How does taking away variables from each tree, and making each individual tree less accurate, make the eventual prediction better? Consider again the example that attempts to predict height based on age, sex, and income in a 100-person dataset that, by chance, includes LeBron James and Kevin Durant. In this sample, any decision tree that uses income to predict height will guess that high-income people are extremely tall. If height is randomly left out of some decision trees, those trees will give a more accurate prediction for the typical person.
A good suicide-prediction algorithm should have two characteristics: One, it rarely predicts someone will commit suicide when he or she won’t. Two, it rarely misses identifying someone who does commit suicide. The random forest developed by the Vanderbilt and Florida State researchers performs pretty well on both accounts.
When tested against real-world outcomes, if the algorithm predicted that a person had a 50% chance or higher of committing suicides, 79% of the time they actually did. When the algorithm predicted the chances were less than 50%, it only happened 5% of the time.
A nice thing about random forests is that they give you a probability in addition to a yes-or-no prediction. Imagine the algorithm predicts that one person has a 45% chance of committing suicide, and another has a 10% chance. In both cases, the algorithm says the person is more likely to not commit suicide. But, for example, policy makers might want to build a program that targets all people the algorithm assesses to have a 30% or higher chance of committing suicide.

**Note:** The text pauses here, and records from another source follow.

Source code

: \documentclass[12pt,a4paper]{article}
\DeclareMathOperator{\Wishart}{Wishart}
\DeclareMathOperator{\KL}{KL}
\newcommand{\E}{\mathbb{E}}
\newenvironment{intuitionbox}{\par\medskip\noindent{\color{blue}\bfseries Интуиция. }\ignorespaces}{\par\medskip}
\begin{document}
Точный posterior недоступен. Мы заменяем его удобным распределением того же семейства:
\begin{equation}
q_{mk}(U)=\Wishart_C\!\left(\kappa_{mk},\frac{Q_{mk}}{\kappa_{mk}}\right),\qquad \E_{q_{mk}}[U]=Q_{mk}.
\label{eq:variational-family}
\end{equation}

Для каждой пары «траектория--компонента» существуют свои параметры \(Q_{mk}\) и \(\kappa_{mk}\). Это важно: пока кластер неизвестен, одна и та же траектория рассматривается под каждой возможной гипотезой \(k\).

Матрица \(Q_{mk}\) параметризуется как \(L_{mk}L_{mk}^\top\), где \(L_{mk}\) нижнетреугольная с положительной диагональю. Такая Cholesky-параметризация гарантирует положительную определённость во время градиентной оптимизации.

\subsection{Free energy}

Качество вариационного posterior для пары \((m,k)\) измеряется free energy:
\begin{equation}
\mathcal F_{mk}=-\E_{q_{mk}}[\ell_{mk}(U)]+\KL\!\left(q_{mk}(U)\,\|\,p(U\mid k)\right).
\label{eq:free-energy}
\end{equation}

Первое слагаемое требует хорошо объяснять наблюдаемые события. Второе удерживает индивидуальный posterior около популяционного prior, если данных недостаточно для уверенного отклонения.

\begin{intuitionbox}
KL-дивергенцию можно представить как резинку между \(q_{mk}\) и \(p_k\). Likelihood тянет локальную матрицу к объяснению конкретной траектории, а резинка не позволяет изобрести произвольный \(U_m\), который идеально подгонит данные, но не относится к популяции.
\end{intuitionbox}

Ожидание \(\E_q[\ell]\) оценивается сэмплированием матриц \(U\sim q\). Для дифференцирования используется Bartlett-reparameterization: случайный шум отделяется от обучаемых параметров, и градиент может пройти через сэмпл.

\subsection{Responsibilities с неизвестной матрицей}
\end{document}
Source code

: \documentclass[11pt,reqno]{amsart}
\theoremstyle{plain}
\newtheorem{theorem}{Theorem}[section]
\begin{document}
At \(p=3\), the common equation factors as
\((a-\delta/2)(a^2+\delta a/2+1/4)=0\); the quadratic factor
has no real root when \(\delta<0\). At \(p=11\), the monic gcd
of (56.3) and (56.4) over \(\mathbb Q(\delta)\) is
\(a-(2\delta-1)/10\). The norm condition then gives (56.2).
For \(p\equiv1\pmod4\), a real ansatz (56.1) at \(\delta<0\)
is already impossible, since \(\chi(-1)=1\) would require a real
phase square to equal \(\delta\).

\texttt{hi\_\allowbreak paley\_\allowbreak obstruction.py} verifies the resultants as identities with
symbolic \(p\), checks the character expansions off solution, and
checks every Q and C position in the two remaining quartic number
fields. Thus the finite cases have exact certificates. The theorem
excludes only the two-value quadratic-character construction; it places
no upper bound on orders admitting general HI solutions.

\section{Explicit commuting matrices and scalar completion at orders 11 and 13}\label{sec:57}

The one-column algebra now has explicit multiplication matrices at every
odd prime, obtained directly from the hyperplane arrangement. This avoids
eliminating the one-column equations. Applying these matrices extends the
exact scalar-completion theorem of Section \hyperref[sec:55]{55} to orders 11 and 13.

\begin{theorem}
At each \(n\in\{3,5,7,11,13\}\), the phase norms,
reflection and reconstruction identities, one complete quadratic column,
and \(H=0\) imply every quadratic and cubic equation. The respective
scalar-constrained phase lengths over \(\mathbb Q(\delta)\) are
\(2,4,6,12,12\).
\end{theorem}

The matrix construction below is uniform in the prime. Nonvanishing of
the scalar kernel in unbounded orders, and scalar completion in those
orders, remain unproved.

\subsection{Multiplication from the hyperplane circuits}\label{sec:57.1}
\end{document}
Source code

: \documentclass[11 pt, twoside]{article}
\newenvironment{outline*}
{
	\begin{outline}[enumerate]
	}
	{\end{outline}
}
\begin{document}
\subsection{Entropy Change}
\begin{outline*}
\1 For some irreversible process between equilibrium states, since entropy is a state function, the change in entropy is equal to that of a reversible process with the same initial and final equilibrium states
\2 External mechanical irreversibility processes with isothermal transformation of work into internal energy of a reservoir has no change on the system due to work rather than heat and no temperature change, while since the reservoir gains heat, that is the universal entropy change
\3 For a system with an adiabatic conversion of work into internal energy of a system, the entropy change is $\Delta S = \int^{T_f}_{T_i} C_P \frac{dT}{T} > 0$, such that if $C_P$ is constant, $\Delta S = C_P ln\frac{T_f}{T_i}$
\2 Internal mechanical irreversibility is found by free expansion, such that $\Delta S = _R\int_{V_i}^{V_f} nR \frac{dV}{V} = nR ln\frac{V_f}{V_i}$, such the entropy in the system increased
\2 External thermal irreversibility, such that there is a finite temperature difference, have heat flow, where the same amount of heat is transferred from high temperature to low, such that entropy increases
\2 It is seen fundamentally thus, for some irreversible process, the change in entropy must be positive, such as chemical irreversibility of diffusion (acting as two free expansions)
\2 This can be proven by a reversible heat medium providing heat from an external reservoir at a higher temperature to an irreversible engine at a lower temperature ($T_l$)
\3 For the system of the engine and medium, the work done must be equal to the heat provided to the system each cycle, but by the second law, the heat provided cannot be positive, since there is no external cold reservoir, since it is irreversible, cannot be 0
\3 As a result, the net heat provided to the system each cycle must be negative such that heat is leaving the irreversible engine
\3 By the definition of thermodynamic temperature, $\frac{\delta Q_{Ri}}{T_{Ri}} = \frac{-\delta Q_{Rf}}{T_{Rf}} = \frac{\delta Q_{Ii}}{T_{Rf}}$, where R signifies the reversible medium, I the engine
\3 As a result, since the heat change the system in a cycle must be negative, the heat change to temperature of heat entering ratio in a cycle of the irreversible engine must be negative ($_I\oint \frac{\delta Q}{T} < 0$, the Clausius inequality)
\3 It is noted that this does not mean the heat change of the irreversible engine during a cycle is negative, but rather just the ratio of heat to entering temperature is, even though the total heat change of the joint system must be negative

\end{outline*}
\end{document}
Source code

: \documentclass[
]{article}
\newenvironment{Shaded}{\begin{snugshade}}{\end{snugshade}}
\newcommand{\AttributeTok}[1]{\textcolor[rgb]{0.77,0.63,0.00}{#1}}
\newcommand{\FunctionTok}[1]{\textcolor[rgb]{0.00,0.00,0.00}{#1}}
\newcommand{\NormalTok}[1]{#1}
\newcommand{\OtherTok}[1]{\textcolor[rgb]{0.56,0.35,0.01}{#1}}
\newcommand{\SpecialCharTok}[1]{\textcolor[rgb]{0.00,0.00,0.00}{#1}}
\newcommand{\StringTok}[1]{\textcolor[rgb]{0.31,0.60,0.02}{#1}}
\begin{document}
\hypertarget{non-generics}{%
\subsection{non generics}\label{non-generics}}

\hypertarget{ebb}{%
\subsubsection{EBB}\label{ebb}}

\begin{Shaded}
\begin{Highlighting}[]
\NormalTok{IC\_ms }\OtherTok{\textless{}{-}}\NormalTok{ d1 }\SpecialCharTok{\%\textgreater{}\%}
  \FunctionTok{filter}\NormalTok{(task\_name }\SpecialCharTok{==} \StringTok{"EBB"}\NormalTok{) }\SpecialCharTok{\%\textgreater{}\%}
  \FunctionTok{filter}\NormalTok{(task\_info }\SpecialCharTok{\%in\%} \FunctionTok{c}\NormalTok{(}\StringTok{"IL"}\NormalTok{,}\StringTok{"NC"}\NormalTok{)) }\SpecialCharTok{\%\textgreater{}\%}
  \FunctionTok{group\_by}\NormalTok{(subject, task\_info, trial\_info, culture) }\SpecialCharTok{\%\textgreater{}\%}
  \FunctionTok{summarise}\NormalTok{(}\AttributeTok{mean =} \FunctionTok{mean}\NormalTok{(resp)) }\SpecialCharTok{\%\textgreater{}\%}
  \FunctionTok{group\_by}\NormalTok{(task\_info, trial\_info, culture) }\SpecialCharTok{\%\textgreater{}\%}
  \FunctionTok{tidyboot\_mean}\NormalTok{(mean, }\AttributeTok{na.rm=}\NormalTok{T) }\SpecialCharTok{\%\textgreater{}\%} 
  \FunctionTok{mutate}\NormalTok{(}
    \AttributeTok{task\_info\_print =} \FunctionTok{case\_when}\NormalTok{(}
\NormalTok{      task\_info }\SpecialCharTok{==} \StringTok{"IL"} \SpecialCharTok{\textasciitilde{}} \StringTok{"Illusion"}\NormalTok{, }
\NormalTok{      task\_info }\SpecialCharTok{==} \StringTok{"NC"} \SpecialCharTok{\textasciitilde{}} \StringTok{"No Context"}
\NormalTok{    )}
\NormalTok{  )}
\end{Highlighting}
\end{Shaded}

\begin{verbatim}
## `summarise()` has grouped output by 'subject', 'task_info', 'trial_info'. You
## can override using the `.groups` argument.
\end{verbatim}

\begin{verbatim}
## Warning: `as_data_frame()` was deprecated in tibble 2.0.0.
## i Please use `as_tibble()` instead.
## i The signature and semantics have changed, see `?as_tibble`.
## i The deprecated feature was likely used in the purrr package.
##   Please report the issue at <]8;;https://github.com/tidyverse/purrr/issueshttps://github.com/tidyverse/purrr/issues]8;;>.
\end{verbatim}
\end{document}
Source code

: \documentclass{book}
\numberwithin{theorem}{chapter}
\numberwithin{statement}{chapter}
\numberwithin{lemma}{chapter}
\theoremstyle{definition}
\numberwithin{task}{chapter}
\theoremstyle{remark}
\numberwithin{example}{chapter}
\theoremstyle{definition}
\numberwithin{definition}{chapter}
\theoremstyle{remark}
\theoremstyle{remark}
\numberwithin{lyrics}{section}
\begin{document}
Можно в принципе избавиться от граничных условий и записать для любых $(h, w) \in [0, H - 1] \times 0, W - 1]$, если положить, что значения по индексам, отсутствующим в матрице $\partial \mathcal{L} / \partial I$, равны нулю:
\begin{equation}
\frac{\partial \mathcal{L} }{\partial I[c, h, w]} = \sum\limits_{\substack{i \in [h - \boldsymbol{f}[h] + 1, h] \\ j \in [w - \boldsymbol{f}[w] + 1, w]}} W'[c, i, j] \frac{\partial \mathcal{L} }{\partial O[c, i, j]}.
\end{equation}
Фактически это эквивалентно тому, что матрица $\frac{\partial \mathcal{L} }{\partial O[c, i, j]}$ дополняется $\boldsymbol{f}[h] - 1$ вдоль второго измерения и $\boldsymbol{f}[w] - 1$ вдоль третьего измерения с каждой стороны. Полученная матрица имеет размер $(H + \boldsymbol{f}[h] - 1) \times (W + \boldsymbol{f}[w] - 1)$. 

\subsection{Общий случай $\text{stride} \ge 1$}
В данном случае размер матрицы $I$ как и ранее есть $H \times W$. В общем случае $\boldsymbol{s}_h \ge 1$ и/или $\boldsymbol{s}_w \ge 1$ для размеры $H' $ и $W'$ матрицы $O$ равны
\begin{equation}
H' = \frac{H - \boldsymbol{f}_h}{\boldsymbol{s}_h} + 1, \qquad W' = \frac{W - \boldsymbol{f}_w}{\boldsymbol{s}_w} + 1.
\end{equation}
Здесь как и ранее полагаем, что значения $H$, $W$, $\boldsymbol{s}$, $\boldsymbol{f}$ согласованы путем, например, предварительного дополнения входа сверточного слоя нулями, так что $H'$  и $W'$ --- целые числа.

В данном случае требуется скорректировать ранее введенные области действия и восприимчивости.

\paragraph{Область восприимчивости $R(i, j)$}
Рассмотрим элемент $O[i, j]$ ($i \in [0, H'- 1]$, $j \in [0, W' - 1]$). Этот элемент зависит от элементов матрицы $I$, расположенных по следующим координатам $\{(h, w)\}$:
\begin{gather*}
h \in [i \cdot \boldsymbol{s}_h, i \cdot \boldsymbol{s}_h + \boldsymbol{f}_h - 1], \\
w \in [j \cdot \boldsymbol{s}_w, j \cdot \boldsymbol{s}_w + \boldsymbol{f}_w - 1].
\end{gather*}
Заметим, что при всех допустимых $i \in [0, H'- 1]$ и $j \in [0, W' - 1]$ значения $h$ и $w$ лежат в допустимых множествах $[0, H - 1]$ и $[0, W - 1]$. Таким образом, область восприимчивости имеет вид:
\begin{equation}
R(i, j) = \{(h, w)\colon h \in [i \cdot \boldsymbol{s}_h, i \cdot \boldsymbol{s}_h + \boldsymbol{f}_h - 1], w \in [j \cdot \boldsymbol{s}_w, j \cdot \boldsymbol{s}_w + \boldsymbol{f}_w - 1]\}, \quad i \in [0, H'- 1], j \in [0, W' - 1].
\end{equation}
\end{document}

The random forest is only one of the many prediction algorithms that statisticians and computer scientists have developed. In some cases, it’s the best. (In our suicide-prediction study, for example, it was substantially more accurate than the performance of a simpler regression-based algorithm.) But in other contexts, other models might give better predictions. The most popular are support-vector machines and neural networks. Support-vector machines are useful when you have a lot of possible predictors, like when you are trying to predict the heritability of a disease based on genomic data. Neural-network algorithms tend to be very accurate, but are extremely slow to implement.
Unfortunately, the suicide-prediction study is an anomaly. Algorithms are most commonly used for targeted advertising and fraud detection, not improving public policy. There are some organizations, like the nonprofits DataKind and Bayes Impact, now trying to use algorithms for social good. DataKind, for example, developed predictive models for the John Jay College of Criminal Justice in New York City to help them identify which students were at risk of dropping out of college even though they were close to graduating. The algorithm was developed in 2017, and was based on more than 10 years of student data. The models will be used to target programs to assist these at-risk students.
These data models might seem obtuse and incomprehensible. They aren’t. If you have a little math acumen, you can learn how to understand and implement algorithms. The more people who learn these tools, the more likely we, as a society, are likely to apply them to a diverse set of problems, and not merely for commercial ends.